Usually I can figure out why my glucose level rises or decreases, but not always, and then I become somewhat frustrated.
I am trying to live another 10-15 yrs if possible. It is very hard work. Life was much easier when I ate whatever I wanted and really didn’t think about my diabetes all that much, but that wasn’t a healthy way for me to live.

I would rather not have to remember to take all of these shots, but I don’t think I would be happy on a pump. My last A1c was 4.8 or 4.9 but I don’t expect it to be that low this time. My biggest problem is that I drop into the 50’s too often during the day. I should lower my insulin but I don’t want to deal with highs.


Marilyn, I think that you’ve tweaked your diabetes interventions well with regard to using all the insulin you need and not a drop more. Clinicians sometimes use the rule-of-thumb when starting someone on injected insulin to start on 0.5 units of insulin per kilogram of body weight. That formula predicts your nominal insulin need of about 24 units per day; you are using 2 fewer units than that.

You live with an A1c that compares well with a metabolically healthy gluco-normal.

With all the possible challenges of taking external insulin, you have reduced your risk into the least dangerous. Besides, I expect your glucose variability as measured by standard deviation or coefficient of variation is low and protects you.

Dealing with hypos when variability is low is a much more manageable task then when BGs are swinging wildly. I think you have made a rational trade-off. It would make many doctors nervous but those practitioners don’t often consider mild glucose variability and the power it has to mitigate hypo danger.
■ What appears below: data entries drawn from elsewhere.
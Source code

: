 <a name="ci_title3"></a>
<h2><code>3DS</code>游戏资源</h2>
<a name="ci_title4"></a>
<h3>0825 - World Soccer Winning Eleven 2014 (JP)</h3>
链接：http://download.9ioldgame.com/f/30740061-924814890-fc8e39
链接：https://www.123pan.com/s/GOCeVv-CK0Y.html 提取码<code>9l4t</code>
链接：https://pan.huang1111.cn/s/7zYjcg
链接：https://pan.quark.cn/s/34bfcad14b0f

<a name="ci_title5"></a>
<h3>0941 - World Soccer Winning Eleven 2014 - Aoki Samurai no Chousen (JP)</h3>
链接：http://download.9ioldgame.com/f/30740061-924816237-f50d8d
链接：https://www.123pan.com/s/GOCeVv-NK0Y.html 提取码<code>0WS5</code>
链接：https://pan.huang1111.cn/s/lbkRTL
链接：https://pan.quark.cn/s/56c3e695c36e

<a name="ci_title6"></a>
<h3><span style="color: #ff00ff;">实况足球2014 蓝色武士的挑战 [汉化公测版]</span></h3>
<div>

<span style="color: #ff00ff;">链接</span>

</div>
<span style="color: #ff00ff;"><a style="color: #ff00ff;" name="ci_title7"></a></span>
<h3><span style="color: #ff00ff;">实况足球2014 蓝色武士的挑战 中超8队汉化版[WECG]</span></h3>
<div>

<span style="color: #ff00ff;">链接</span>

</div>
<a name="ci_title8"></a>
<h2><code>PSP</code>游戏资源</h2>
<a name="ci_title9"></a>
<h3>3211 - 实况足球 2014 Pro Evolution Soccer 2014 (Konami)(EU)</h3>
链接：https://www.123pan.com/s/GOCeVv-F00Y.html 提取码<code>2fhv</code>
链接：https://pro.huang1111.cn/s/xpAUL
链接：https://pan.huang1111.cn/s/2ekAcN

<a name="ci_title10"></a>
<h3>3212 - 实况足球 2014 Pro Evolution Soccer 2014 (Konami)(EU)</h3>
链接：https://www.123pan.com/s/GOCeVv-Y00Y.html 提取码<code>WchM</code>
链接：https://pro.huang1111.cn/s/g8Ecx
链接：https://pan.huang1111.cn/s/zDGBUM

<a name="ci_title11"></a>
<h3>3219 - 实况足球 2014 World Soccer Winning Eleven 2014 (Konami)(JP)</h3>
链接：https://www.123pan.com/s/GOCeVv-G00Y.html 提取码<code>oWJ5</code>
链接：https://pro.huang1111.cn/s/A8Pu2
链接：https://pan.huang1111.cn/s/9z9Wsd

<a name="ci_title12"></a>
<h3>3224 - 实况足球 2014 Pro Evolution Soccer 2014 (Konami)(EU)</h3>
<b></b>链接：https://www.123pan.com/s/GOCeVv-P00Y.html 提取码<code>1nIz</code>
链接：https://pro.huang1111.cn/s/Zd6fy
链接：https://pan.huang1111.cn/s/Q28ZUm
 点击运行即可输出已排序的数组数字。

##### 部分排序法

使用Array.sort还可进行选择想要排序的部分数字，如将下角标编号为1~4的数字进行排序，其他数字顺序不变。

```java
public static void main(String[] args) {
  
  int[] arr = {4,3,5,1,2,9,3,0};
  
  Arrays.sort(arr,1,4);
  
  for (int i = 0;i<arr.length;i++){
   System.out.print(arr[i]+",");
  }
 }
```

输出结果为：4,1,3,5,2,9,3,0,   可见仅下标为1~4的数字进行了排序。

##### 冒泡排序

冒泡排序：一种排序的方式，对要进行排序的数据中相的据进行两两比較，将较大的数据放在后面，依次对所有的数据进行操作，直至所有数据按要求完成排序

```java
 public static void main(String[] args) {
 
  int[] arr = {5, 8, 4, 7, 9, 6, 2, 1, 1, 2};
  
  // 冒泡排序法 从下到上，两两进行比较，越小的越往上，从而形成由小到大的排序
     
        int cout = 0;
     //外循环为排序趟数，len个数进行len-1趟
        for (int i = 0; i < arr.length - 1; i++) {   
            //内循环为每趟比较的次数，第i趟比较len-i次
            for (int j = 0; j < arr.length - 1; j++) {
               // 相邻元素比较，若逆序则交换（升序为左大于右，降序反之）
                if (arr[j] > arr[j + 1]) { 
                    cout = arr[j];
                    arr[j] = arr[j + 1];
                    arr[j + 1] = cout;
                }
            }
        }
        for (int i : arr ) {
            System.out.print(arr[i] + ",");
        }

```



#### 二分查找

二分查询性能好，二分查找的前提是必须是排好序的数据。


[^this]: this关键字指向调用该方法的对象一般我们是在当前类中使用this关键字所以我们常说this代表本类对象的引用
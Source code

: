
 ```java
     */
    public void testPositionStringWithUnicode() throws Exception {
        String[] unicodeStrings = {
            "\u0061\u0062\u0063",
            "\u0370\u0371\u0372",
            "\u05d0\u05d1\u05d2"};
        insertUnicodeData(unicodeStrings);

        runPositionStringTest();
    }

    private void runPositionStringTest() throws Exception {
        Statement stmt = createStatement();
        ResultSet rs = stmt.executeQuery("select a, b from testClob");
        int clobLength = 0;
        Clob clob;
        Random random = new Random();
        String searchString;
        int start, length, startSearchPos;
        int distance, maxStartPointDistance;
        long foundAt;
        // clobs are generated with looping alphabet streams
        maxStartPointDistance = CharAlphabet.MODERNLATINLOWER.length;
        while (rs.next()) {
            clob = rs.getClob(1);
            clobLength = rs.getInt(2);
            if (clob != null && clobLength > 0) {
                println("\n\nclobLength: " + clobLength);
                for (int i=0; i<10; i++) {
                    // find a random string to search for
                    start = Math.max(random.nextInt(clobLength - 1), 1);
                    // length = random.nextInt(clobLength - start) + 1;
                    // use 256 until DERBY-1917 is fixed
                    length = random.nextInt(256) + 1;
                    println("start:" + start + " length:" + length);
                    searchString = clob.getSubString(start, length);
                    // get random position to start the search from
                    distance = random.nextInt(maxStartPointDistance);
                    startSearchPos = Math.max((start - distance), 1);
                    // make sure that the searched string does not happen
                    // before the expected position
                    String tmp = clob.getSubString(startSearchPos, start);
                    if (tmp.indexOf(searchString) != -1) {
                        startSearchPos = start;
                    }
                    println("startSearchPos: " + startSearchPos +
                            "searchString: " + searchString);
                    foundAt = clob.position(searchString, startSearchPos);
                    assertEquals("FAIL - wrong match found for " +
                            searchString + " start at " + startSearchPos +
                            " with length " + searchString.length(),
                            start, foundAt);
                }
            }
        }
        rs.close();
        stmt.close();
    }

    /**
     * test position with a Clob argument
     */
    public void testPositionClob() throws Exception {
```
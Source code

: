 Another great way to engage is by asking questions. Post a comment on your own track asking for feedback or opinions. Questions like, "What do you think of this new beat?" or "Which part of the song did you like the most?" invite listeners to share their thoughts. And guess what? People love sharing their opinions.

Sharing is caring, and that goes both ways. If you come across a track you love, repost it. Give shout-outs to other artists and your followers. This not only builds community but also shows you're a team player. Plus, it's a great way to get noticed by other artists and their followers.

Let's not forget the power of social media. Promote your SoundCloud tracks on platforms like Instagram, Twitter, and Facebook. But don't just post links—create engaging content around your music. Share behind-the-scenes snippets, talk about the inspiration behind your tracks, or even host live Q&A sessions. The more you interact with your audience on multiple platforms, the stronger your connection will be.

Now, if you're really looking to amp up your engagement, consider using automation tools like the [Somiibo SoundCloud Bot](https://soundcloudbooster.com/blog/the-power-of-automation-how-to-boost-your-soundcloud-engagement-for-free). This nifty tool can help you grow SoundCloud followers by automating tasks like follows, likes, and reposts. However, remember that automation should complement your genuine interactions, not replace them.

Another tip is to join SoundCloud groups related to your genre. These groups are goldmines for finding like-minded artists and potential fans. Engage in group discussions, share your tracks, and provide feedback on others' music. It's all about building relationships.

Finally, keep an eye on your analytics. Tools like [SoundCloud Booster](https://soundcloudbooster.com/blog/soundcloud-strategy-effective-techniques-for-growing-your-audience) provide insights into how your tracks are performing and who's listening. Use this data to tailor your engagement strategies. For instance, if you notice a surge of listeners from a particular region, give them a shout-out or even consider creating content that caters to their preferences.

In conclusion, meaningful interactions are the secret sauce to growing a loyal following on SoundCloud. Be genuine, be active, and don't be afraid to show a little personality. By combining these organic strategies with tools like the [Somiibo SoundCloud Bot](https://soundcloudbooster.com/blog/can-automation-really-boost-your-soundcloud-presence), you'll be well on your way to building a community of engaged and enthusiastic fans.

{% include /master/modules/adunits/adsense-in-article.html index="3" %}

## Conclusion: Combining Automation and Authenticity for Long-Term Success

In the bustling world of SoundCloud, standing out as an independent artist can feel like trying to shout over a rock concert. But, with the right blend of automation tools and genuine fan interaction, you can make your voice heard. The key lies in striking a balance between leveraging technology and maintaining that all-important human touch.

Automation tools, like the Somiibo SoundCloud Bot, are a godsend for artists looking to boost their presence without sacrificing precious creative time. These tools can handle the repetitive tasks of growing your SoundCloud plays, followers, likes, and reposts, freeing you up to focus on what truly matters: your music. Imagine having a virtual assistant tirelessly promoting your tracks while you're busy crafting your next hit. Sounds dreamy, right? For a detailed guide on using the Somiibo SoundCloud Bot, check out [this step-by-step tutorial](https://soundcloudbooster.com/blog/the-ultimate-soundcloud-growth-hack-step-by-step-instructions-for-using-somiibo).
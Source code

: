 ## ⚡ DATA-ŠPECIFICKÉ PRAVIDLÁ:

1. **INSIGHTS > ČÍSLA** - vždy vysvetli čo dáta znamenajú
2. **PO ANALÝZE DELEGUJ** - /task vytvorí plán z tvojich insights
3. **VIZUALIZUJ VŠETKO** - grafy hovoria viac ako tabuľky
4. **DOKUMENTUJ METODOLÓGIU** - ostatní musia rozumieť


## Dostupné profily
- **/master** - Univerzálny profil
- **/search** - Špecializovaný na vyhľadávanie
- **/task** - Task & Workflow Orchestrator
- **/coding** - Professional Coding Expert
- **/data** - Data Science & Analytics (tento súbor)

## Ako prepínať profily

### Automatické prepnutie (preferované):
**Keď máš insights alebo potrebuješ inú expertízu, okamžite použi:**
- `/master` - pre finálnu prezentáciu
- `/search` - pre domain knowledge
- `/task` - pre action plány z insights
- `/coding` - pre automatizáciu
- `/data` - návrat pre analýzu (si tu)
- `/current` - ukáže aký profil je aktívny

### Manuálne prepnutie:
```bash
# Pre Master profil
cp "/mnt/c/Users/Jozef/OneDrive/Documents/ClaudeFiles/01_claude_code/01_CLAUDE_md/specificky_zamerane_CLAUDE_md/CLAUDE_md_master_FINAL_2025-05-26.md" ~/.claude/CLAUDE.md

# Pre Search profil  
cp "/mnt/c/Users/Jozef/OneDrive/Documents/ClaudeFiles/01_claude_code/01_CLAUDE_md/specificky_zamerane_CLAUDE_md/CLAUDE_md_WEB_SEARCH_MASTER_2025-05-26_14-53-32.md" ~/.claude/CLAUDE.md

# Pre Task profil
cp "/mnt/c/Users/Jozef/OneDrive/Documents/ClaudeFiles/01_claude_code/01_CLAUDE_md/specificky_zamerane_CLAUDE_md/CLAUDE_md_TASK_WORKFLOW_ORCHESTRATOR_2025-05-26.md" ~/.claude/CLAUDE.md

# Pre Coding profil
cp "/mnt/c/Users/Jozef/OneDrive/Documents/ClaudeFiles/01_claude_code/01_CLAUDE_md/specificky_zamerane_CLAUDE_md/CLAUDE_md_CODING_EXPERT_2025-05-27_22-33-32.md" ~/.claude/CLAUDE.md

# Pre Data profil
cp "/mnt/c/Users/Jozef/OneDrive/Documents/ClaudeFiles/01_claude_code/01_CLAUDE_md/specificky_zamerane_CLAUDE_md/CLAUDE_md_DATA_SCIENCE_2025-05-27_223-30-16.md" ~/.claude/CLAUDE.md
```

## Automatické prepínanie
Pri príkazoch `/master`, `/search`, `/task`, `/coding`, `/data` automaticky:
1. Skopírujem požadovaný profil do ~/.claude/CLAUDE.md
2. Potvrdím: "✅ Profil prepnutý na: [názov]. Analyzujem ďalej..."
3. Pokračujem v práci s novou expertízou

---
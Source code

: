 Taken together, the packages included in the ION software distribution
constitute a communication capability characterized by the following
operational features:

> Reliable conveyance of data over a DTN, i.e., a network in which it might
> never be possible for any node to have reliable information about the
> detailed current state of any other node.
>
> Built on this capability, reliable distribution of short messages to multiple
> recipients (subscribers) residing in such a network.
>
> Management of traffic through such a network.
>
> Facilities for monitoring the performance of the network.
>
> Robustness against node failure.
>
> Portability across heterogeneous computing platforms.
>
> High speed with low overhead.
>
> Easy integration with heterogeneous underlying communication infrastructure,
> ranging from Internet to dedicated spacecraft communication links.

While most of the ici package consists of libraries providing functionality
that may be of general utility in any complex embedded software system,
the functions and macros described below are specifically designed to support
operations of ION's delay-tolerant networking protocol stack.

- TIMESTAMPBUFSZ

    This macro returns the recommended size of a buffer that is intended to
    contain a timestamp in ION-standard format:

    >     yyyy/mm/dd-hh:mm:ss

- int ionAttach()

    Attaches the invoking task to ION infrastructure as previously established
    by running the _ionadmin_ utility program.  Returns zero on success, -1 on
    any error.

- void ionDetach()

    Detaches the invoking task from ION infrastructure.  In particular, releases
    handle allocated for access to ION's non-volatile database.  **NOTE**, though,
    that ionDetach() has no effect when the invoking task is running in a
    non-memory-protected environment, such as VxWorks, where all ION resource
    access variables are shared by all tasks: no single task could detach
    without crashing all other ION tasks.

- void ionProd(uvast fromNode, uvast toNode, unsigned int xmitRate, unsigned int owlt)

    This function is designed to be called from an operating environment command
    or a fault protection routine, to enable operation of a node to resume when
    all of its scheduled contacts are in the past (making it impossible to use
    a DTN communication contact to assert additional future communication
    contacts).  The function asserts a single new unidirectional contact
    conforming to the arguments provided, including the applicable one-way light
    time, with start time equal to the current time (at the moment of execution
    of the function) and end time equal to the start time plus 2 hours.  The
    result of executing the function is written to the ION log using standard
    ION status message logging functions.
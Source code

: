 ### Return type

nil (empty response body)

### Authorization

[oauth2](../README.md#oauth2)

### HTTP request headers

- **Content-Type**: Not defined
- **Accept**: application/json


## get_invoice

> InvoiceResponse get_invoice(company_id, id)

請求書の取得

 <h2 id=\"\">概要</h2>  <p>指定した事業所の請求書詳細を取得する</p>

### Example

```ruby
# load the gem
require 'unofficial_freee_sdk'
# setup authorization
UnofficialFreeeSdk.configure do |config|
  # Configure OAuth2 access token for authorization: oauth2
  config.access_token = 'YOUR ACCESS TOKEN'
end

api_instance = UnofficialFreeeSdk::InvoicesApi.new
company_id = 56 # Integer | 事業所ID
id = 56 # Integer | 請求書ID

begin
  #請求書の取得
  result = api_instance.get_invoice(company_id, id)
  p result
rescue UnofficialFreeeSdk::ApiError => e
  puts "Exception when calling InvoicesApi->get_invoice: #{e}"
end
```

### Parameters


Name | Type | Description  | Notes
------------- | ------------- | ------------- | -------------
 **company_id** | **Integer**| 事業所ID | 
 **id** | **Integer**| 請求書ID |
I don’t think you need worry much about the dark side of insulin I described.


I think the main difference between the amount of insulin I take and what others take is that I eat about 275 carbs daily while taking 22 units of insulin. Lowering fat content really drops insulin resistance a huge amount.


What’s the difference between temporary basal rates and microboluses?

If you use a pump independently of an algorithm, you may manually set a temporary basal rate. These are often set for a 30-minute duration and they replace the pump-programmed basal profile. These temp basal can be below, above or equal to the programmed basal profile.

Automated insulin dosing systems like DIY Loop can set temporary basal rates automatically, as often as every five minutes, to affect a glucose level that is straying above or below the user-defined target range.

When micro-boluses are used, the algorithm looks at the current glucose level and can add a small bolus, like 0.2 units, as often as every five minutes. The micro-bolus tactic is used primarily to replace the temp-basal strategy.

Both tactics can work. The user needs to make adjustment to customize to their unique metabolism. And as with all things diabetes, when a solution is found, needs will change and you must adjust or get left behind scratching your head.